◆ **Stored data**
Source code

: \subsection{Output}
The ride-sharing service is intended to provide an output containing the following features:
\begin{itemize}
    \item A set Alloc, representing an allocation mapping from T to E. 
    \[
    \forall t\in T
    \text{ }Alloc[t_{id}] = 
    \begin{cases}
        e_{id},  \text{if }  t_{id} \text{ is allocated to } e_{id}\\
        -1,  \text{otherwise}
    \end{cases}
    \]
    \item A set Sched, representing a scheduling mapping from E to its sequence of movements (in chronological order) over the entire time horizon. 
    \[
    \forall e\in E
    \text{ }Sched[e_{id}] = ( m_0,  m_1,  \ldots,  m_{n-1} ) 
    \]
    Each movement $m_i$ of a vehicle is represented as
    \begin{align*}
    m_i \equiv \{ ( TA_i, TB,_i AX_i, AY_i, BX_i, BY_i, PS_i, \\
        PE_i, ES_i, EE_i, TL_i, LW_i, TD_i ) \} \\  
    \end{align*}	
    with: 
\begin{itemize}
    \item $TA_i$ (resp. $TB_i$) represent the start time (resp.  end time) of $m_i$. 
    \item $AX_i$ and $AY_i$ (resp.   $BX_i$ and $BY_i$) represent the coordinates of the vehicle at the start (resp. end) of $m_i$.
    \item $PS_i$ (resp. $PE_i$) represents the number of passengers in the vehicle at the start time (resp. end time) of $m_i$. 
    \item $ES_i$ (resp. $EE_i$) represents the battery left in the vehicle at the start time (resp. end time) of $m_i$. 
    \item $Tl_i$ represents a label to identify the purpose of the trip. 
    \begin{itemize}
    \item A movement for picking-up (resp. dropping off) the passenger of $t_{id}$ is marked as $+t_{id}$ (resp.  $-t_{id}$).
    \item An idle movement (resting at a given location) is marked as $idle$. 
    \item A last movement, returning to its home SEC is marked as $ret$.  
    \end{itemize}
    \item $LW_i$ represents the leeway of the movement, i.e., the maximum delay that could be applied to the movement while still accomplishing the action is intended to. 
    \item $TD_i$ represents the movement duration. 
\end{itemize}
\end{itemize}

◆ **Task description**
Give back the data exactly.

◆ **Exercise response**
Source code

: \subsection{Output}
The ride-sharing service is intended to provide an output containing the following features:
\begin{itemize}
    \item A set Alloc, representing an allocation mapping from T to E. 
    \[
    \forall t\in T
    \text{ }Alloc[t_{id}] = 
    \begin{cases}
        e_{id},  \text{if }  t_{id} \text{ is allocated to } e_{id}\\
        -1,  \text{otherwise}
    \end{cases}
    \]
    \item A set Sched, representing a scheduling mapping from E to its sequence of movements (in chronological order) over the entire time horizon. 
    \[
    \forall e\in E
    \text{ }Sched[e_{id}] = ( m_0,  m_1,  \ldots,  m_{n-1} ) 
    \]
    Each movement $m_i$ of a vehicle is represented as
    \begin{align*}
    m_i \equiv \{ ( TA_i, TB,_i AX_i, AY_i, BX_i, BY_i, PS_i, \\
        PE_i, ES_i, EE_i, TL_i, LW_i, TD_i ) \} \\  
    \end{align*}	
    with: 
\begin{itemize}
    \item $TA_i$ (resp. $TB_i$) represent the start time (resp.  end time) of $m_i$. 
    \item $AX_i$ and $AY_i$ (resp.   $BX_i$ and $BY_i$) represent the coordinates of the vehicle at the start (resp. end) of $m_i$.
    \item $PS_i$ (resp. $PE_i$) represents the number of passengers in the vehicle at the start time (resp. end time) of $m_i$. 
    \item $ES_i$ (resp. $EE_i$) represents the battery left in the vehicle at the start time (resp. end time) of $m_i$. 
    \item $Tl_i$ represents a label to identify the purpose of the trip. 
    \begin{itemize}
    \item A movement for picking-up (resp. dropping off) the passenger of $t_{id}$ is marked as $+t_{id}$ (resp.  $-t_{id}$).
    \item An idle movement (resting at a given location) is marked as $idle$. 
    \item A last movement, returning to its home SEC is marked as $ret$.  
    \end{itemize}
    \item $LW_i$ represents the leeway of the movement, i.e., the maximum delay that could be applied to the movement while still accomplishing the action is intended to. 
    \item $TD_i$ represents the movement duration. 
\end{itemize}
\end{itemize}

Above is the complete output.